====== Revisions to Slurm Configuration v1.1.3 on Caviness ======

This document summarizes alterations to the Slurm job scheduler configuration on the Caviness cluster.

===== Issues =====

==== Nominal node memory size is not an appropriate limit ====

When the [[technical:slurm:arraysize-and-nodecounts|v1.1.3 configuration]] was activated on 2019-02-18, all nodes in the cluster began transitioning into the DRAIN state.  The DRAIN state keeps a node online while preventing any new jobs from being scheduled to it.  The reason Slurm cited for this was:

<code>
Reason=Low RealMemory
</code>

Each node runs a Slurm job execution daemon (slurmd) that reports back to the scheduler every few minutes; included in that report are the base resource levels:  socket count, core count, physical memory size, ''/tmp'' disk size.  To effect the v1.1.3 changes we altered Slurm to use //FastSchedule=1// which only consults the resource levels explicitly specified in the Slurm configuration and ignores what the nodes report for those levels.  As it turns out:

<WRAP negative round>
Slurm //FastSchedule=1// causes the scheduler to ignore resource levels reported by slurmd when scheduling jobs, but **does not** prevent it from noticing disparity between configured and actual levels and reacting by DRAINing the node.
</WRAP>

Many nodes transitioned to the DRAIN state within the first 30 minutes after the v1.1.3 changes were activated:  the scheduler noticed that the reported memory size (e.g. 128813) was less than the configured size (nominal 128 GB = 131072).

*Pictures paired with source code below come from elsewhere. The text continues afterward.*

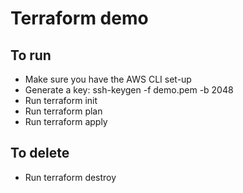 # Terraform demo

## To run
- Make sure you have the AWS CLI set-up
- Generate a key: ssh-keygen -f demo.pem -b 2048
- Run terraform init
- Run terraform plan
- Run terraform apply

## To delete
- Run terraform destroy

The changes did not need to be rolled-back, since an additional mode (//FastSchedule=2//) instructs Slurm to ignore such disparity.  Thus, the v1.1.3 changes went into production in that mode circa 10:00.

One additional problem could present itself under the v1.1.3 use of nominal physical memory size for the nodes.  Consider the following:

  * A node runs a job requesting 28 cores and 100 GiB of memory, leaving 8 cores and 28 GiB of memory available according to the node configuration.
  * The same node runs a second job that requests 4 cores and 28 GiB of memory.

Since the OS itself occupies some non-trivial amount of the physical memory, the second job eventually extends memory usage above and beyond the amount of physical memory present in the node.  This causes memory usage to spill into swap space, slowing all jobs on the node considerably.

<WRAP negative round>
Choosing to use the nominal memory size of each node for its RealMemory limit was meant to keep requests like ''--mem=128GB'' satisfiable by nodes with a nominal 128 GiB of memory.  However, that level does not reflect reality and is in conflict with Slurm's proper production functioning.
</WRAP>

==== FastSchedule requires explicit specification of all resources ====

In previous configurations, the RealMemory and TmpDisk resource levels were not explicitly specified in the node configurations.  The TmpDisk level defaults to zero if not explicitly specified.  Thus, after the v1.1.3 changes were initially activated nodes were reporting:

<code>
$ scontrol show node r00n22
NodeName=r00n22 Arch=x86_64 CoresPerSocket=18
      :
   State=IDLE ThreadsPerCore=1 TmpDisk=0 Weight=100 Owner=N/A MCS_label=N/A
      :
</code>

Any user submitting a job which requests a minimum amount of ''/tmp'' space (e.g. ''--tmp=4G'') would be met with an error (no nodes satisfy given resource constraints).

<WRAP negative round>
Slurm //FastSchedule=(1|2)// honors **only** the resource levels present in the node configuration file.  No operational mode exists that allows one or more levels reported by slurmd to be overridden by statically configured values.
</WRAP>

This situation was addressed by augmenting the node configurations with explicit TmpDisk values shortly after the v1.1.3 configuration was initially activated.

===== Solutions =====

==== Use realistic RealMemory levels ====

For each type of node present in Caviness, a RealMemory size less than that reported by slurmd (to prevent DRAIN state transitions) will be chosen.  The size will reflect the reality of the nodes to also prevent addition of jobs from pushing nodes into heavy swapping which will degrade performance of all jobs on the node.

<WRAP positive round>
Node configurations will be updated to reflect the chosen sub-nominal RealMemory sizes.  The //FastSchedule// mode will be restored to //FastSchedule=1//.
</WRAP>

Under mode 1 of //FastSchedule//, nodes reporting memory below the RealMemory limit or ''/tmp'' storage below the TmpDisk size will (appropriately) enter the DRAIN state — such conditions are indicative of hardware issues, in agreement with the intent of the Slurm developers in this case.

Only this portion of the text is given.